Items from a dataset

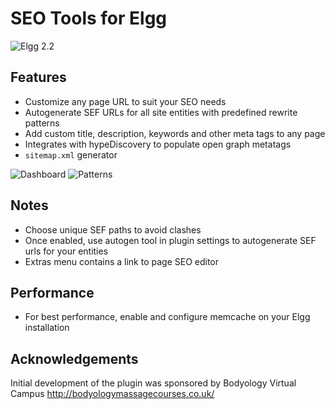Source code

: SEO Tools for Elgg
==================
![Elgg 2.2](https://img.shields.io/badge/Elgg-2.2-orange.svg?style=flat-square)

## Features

 * Customize any page URL to suit your SEO needs
 * Autogenerate SEF URLs for all site entities with predefined rewrite patterns
 * Add custom title, description, keywords and other meta tags to any page
 * Integrates with hypeDiscovery to populate open graph metatags
 * `sitemap.xml` generator

![Dashboard](https://raw.github.com/hypeJunction/hypeSeo/master/screenshots/seo.png "Dashboard")
![Patterns](https://raw.github.com/hypeJunction/hypeSeo/master/screenshots/patterns.png "Patterns")

## Notes

 * Choose unique SEF paths to avoid clashes
 * Once enabled, use autogen tool in plugin settings to autogenerate SEF urls for your entities
 * Extras menu contains a link to page SEO editor

## Performance

 * For best performance, enable and configure memcache on your Elgg installation

## Acknowledgements

Initial development of the plugin was sponsored by Bodyology Virtual Campus http://bodyologymassagecourses.co.uk/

**Work instructions**
Write out the lines above, starting at the line that contains "predefined rewrite patterns" and ending with the final line, and nothing else; copy them exactly.

**Response box**
 * Autogenerate SEF URLs for all site entities with predefined rewrite patterns
 * Add custom title, description, keywords and other meta tags to any page
 * Integrates with hypeDiscovery to populate open graph metatags
 * `sitemap.xml` generator

![Dashboard](https://raw.github.com/hypeJunction/hypeSeo/master/screenshots/seo.png "Dashboard")
![Patterns](https://raw.github.com/hypeJunction/hypeSeo/master/screenshots/patterns.png "Patterns")

## Notes

 * Choose unique SEF paths to avoid clashes
 * Once enabled, use autogen tool in plugin settings to autogenerate SEF urls for your entities
 * Extras menu contains a link to page SEO editor

## Performance

 * For best performance, enable and configure memcache on your Elgg installation

## Acknowledgements

Initial development of the plugin was sponsored by Bodyology Virtual Campus http://bodyologymassagecourses.co.uk/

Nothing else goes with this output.